Une cabale numérique qui secoue la presse

En juin 2025, une polémique enflamme les réseaux sociaux camerounais autour de la genèse de South Media Corporation (SMC), maison éditrice du quotidien Mutations. Des accusations de manipulation, de récupération politique et de réécriture de l’histoire médiatique poussent deux figures clés du projet Haman Mana, aujourd’hui directeur de publication du journal Le Jour, et Alphonse Soh, cadre à la Banque mondiale à sortir du silence pour rétablir les faits.

Une controverse alimentée par les réseaux sociaux

Tout part de déclarations attribuant à Protais Ayangma, homme d’affaires influent, la paternité exclusive du journal Mutations. Ces propos, relayés massivement en ligne, sont perçus comme une tentative de réécriture historique de ce média à des fins politiques, à quelques mois de l’élection présidentielle.

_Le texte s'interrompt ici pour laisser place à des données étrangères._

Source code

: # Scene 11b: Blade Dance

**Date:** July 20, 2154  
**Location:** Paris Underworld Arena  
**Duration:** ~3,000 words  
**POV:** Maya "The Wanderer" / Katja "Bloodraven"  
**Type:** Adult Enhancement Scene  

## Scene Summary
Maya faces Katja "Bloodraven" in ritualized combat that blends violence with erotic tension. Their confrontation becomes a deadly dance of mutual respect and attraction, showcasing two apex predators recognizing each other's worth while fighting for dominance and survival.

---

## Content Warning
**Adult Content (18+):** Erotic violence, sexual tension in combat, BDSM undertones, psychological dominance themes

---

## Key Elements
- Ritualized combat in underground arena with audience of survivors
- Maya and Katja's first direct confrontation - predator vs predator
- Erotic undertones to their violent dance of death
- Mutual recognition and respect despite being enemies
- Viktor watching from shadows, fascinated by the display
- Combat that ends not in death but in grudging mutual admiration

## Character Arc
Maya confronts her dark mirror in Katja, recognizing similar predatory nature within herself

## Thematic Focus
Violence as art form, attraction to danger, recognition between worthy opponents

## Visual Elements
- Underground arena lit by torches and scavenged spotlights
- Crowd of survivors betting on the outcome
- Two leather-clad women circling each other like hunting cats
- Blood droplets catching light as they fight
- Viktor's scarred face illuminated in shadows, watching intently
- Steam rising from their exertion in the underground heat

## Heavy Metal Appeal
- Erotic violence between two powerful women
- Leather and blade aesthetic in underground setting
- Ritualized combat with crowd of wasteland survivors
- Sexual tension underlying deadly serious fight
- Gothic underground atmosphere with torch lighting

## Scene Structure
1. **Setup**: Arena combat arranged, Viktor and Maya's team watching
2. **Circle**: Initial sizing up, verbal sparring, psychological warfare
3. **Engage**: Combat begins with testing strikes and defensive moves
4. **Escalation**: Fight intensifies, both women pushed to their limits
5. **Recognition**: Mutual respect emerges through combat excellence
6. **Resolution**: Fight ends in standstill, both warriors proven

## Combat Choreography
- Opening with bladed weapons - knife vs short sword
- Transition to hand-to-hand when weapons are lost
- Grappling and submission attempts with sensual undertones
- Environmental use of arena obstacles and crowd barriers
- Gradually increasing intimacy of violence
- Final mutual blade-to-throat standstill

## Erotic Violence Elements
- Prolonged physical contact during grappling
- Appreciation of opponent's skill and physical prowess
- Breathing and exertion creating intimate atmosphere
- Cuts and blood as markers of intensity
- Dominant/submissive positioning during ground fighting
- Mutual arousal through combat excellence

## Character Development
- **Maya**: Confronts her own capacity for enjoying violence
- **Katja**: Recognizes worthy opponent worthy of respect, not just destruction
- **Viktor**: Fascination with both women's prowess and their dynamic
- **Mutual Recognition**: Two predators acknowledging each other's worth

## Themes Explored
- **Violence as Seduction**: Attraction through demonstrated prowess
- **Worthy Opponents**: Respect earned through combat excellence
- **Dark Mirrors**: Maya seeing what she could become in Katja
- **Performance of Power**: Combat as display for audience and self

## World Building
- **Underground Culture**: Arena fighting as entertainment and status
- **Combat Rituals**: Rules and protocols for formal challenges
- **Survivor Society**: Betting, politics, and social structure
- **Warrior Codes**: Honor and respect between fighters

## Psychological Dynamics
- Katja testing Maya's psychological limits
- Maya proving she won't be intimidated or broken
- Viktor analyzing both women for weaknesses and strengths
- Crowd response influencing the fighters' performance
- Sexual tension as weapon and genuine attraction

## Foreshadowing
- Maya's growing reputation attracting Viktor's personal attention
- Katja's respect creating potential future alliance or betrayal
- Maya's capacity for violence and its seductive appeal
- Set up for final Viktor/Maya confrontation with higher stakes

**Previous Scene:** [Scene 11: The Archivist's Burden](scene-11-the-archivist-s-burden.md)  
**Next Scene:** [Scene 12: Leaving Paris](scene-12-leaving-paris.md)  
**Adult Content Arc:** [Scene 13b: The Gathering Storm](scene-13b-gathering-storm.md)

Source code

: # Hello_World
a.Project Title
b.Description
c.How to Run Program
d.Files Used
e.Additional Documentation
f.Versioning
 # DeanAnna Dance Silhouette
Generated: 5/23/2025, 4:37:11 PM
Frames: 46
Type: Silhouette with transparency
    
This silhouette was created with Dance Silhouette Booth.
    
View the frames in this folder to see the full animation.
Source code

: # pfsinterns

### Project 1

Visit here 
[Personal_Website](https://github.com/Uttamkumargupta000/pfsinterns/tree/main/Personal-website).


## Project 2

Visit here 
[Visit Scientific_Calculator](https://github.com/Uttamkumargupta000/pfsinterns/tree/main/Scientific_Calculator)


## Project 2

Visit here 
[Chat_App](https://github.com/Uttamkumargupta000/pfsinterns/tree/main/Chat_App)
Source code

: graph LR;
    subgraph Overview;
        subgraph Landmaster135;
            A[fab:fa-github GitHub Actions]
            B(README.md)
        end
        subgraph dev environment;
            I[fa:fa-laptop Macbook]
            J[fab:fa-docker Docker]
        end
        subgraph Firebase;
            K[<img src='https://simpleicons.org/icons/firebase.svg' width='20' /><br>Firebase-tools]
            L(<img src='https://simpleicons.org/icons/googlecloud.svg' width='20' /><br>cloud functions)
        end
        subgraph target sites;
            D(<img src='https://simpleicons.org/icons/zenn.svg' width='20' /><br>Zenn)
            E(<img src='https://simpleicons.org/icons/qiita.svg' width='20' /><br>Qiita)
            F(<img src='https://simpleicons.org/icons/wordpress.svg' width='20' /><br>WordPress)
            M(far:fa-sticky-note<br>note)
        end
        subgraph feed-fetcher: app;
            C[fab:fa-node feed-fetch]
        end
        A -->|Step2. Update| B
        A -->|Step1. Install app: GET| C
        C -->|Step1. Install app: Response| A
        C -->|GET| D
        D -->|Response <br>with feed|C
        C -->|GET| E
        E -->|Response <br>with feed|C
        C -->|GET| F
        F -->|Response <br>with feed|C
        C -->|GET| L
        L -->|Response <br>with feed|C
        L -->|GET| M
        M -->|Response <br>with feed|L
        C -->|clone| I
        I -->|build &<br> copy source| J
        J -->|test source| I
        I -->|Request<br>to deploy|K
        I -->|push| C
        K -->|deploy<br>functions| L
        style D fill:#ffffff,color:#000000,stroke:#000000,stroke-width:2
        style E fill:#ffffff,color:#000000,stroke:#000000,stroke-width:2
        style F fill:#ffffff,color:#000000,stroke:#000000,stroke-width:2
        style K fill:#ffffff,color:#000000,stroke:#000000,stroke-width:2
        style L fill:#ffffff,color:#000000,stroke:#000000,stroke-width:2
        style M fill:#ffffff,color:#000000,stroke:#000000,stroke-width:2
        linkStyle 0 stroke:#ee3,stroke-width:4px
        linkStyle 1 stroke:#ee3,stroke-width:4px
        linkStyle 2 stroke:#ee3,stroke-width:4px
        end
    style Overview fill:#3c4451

Dans un contexte où les réseaux sociaux sont devenus des amplificateurs de récits partisans, cette polémique révèle les tensions entre mémoire médiatique et enjeux électoraux.

Une mise au point historique et robuste

Dans un communiqué conjoint publié le 16 juin 2025, Haman Mana et Alphonse Soh clarifient : « L’idée de création de Mutations est née d’Alphonse Soh, qui l’a soumise à Maurice Kamto. Ce dernier a recommandé l’implication de Protais Ayangma, un ancien collaborateur. »

La société SMC est créée en 1997 sous forme de SARL, puis devient une SA en 2002. Répartition initiale du capital :

Actionnaire

Pourcentage

Protais Ayangma

39 %

Maurice Kamto

39 %

Alphonse Soh

10 %

Haman Mana

5 %

Ruth Masuke (épouse Ayangma)

7 %

En 2007, Haman Mana cède ses parts à Maurice Kamto, acte notarié à l’appui.

Les enjeux derrière la controverse

Cette affaire dépasse le cadre médiatique. Elle soulève des intérêts politiques, économiques et symboliques :

  • Protais Ayangma, proche de certains cercles d’affaires et politiques, pourrait bénéficier d’une réhabilitation publique en vue d’un positionnement stratégique.
  • Maurice Kamto, figure politique majeure, est indirectement impliqué dans la genèse du journal, ce qui alimente les interprétations partisanes.
  • Haman Mana, journaliste influent, défend une mémoire professionnelle face à la désinformation.
  • Alphonse Soh, aujourd’hui à la Banque mondiale, cherche à préserver l’intégrité historique du projet.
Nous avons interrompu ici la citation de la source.